For most of the leading players on the women's tour a lull after the US Open will offer the chance to rest. Jelena Jankovic, however, will be working hard, not on the tennis court but in the classroom. The 21-year-old Serb will return to Belgrade to immerse herself in subjects like economics and statistics as she starts the second year of her university degree.
"I don't want to be a typical tennis player who just knows how to hit forehands and backhands," she said. "This career is quite short and I think there is life after tennis. I need to look after my future."

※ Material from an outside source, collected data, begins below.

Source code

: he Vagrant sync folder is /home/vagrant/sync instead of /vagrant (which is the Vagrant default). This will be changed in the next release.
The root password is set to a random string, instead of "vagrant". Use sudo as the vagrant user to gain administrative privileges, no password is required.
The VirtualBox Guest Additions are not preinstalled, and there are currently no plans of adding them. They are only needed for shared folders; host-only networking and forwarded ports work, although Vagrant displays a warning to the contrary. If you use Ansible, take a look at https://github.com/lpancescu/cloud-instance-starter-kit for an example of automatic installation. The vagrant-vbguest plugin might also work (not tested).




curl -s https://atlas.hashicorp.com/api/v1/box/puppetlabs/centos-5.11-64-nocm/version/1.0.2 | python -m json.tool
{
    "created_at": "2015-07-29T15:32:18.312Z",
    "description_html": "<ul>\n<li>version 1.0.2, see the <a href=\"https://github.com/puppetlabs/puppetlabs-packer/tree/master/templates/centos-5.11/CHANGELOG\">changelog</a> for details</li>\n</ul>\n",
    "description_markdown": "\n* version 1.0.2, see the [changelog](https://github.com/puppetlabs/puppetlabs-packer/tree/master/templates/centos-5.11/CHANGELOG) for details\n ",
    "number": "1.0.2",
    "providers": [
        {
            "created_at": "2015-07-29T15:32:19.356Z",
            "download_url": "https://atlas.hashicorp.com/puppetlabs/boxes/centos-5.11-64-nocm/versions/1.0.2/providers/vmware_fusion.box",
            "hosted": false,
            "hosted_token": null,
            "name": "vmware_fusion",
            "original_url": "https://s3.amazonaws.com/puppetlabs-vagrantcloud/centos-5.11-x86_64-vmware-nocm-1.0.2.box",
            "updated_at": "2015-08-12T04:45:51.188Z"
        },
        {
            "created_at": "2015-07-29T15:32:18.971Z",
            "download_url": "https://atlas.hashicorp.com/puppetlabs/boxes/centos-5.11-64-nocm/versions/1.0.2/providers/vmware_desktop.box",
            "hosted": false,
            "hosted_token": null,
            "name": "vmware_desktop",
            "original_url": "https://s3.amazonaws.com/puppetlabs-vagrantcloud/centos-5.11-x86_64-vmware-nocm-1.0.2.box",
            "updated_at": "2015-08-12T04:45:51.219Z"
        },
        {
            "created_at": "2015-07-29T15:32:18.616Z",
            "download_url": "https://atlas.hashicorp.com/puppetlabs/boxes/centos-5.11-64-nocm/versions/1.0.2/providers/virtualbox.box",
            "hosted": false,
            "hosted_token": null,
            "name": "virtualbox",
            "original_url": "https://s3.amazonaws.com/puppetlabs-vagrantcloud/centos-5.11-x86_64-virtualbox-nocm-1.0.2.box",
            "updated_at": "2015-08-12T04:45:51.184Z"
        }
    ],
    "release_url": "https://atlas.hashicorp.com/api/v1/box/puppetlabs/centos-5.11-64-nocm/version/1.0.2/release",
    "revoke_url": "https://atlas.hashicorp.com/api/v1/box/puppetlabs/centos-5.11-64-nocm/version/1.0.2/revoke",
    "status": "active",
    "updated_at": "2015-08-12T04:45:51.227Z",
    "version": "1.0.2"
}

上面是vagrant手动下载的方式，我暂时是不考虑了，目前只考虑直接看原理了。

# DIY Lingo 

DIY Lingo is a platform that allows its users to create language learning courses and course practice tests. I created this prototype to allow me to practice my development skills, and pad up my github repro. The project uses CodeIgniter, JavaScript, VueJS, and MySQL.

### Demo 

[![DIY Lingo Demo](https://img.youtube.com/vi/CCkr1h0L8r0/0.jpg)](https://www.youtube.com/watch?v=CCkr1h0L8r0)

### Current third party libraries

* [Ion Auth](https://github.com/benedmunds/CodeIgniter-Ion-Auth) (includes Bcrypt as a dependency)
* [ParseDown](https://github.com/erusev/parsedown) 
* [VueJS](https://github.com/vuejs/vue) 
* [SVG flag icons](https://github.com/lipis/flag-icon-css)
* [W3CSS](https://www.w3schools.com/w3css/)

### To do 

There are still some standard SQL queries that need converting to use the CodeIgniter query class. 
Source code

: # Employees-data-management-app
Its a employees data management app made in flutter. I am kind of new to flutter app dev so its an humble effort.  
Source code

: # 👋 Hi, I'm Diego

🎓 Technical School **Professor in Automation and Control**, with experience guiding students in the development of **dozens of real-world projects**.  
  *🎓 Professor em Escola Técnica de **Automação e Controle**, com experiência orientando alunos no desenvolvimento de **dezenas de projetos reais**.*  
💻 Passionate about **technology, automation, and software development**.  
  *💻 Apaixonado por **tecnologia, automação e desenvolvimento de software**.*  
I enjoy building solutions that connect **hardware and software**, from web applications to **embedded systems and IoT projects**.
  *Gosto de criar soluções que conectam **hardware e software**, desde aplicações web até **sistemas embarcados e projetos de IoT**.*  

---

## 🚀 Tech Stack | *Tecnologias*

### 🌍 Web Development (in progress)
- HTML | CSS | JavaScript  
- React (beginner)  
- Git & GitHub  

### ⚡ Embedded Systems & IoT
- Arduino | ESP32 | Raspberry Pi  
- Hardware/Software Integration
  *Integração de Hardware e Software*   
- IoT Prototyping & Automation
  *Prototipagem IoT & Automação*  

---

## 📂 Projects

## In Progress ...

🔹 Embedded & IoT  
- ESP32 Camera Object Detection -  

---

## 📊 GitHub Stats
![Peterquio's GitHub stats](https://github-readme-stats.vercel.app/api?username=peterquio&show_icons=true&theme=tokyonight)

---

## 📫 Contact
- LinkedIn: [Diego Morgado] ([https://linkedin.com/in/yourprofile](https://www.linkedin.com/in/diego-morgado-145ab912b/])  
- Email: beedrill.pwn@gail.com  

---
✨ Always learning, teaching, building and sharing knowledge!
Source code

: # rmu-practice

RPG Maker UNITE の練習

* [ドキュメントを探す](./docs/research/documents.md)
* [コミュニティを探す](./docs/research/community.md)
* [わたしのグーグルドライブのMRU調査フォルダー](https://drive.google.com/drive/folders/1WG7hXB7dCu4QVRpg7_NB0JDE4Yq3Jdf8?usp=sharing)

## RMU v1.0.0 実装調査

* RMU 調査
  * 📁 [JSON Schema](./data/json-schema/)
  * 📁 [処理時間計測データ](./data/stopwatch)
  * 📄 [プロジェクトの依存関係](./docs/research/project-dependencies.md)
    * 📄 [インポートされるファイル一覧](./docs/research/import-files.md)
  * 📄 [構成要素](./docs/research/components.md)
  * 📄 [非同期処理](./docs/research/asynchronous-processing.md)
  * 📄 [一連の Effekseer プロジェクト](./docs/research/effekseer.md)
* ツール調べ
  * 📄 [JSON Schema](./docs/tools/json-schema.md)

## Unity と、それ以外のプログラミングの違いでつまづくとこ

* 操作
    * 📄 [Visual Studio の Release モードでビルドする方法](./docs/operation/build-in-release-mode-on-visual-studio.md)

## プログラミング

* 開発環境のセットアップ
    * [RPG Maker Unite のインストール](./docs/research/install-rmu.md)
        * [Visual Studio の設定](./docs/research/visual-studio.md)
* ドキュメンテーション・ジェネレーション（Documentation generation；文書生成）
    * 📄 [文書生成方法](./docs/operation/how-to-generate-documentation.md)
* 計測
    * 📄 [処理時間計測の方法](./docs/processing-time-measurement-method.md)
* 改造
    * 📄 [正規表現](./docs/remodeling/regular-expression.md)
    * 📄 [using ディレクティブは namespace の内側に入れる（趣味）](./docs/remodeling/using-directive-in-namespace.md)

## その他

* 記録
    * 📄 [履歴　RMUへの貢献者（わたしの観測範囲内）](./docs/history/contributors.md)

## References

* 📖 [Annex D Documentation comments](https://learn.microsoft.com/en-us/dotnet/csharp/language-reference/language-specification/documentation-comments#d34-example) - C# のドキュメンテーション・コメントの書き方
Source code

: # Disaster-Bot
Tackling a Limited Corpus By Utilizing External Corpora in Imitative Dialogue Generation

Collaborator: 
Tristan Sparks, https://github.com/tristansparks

While her desire to better herself is admirable, Jankovic has shown over the last fortnight here that she is capable of enjoying great success in her sport. Her US Open campaign ended when she was beaten by Justine Henin-Hardenne in the semi-finals on Friday night.
She would surely have played in last night's final against Maria Sharapova - a three-sets winner over Amélie Mauresmo in the other semi-final - had she not been distracted by a row with the umpire over line calls when serving at a set, 4-2 and 40-30 up. The No 19 seed promptly served a double fault and did not win another game.

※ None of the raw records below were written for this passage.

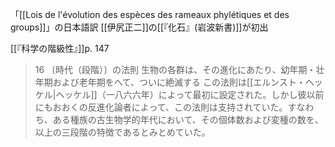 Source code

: 
「[[Lois de l'évolution des espèces des rameaux phylétiques et des groups]]」の日本語訳
[[伊尻正二]]の[[『化石』(岩波新書)]]が初出

[[『科学の階級性』]]p. 147
>16 〔時代（段階）〕の法則
>生物の各群は、その進化にあたり、幼年期・壮年期および老年期をへて、ついに絶滅する
>この法則は[[エルンスト・ヘッケル|ヘッケル]]（一八六六年）によって最初に設定された。しかし彼以前にもおおくの反進化論者によって、この法則は支持されていた。すなわち、ある種族の古生物学的年代において、その個体数および変種の数を、以上の三段階の特徴であるとみとめていた。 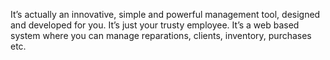 It’s actually an innovative, simple and powerful management tool, designed and developed for you. It’s just your trusty employee. It’s a web based system where you can manage reparations, clients, inventory, purchases etc.
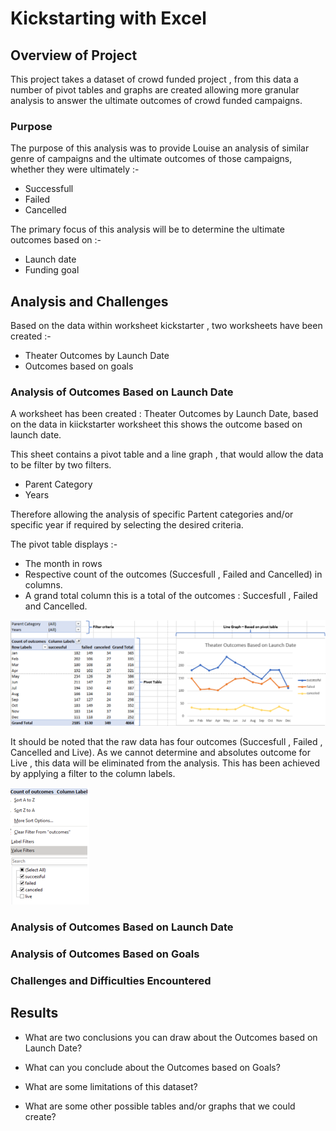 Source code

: # Kickstarting with Excel

## Overview of Project
This project takes a dataset of crowd funded project , from this data a number of pivot tables and graphs are created allowing more granular analysis to answer the ultimate outcomes of crowd funded campaigns. 


### Purpose
The purpose of this analysis was to provide Louise an analysis of similar genre of campaigns and the ultimate outcomes of those campaigns, whether they were ultimately :-
- Successfull
- Failed
- Cancelled


The primary focus of this analysis will be to determine the ultimate outcomes based on  :-
- Launch date
- Funding goal
## Analysis and Challenges
Based on the data within worksheet kickstarter , two worksheets have been created :-
- Theater Outcomes by Launch Date
- Outcomes based on goals

### Analysis of Outcomes Based on Launch Date

A worksheet has been created : Theater Outcomes by Launch Date, based on the data in kiickstarter worksheet this shows the outcome based on launch date.

This sheet contains a pivot table and a line graph , that would allow the data to be filter by two filters.
- Parent Category
- Years

Therefore allowing the analysis of specific Partent categories and/or specific year if required by selecting the desired criteria.

The pivot table displays :-
- The month  in rows 
- Respective count of the outcomes (Succesfull , Failed and Cancelled) in columns. 
- A grand total column this is a total of the outcomes : Succesfull , Failed and Cancelled.

![Overview](/resources/TO_overview.png)

It should be noted that the raw data has four outcomes (Succesfull , Failed , Cancelled and Live). As we cannot determine and absolutes outcome for Live , this data will be eliminated from the analysis. This has been achieved by applying a filter to the column labels.





![Something](/resources/Outcome_filter.PNG)

### Analysis of Outcomes Based on Launch Date

### Analysis of Outcomes Based on Goals

### Challenges and Difficulties Encountered

## Results

- What are two conclusions you can draw about the Outcomes based on Launch Date?

- What can you conclude about the Outcomes based on Goals?

- What are some limitations of this dataset?

- What are some other possible tables and/or graphs that we could create?
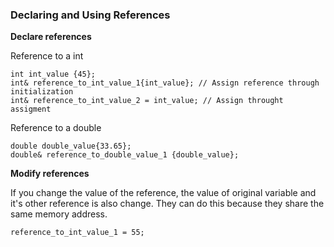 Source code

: ### Declaring and Using References

**Declare references**

Reference to a int

	int int_value {45};
	int& reference_to_int_value_1{int_value}; // Assign reference through initialization
	int& reference_to_int_value_2 = int_value; // Assign throught assigment

Reference to a double

	double double_value{33.65};
	double& reference_to_double_value_1 {double_value};

**Modify references**

If you change the value of the reference, the value of original variable and it's other reference is also change. They can do this because they share the same memory address.

	reference_to_int_value_1 = 55;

Nevertheless Jankovic will look back on the tournament with great satisfaction. She beat three higher-ranked players in Nicole Vaidisova, Svetlana Kuznetsova and Elena Dementieva while registering her best performance in a Grand Slam event. Her previous best was a run earlier this summer to the fourth round at Wimbledon, where she beat Venus Williams.
Last month Jankovic reached the final in Los Angeles, beating Serena Williams and Ana Ivanovic before losing to Dementieva. She reached three finals last year but has yet to add to her lone tournament victory, in Budapest two years ago.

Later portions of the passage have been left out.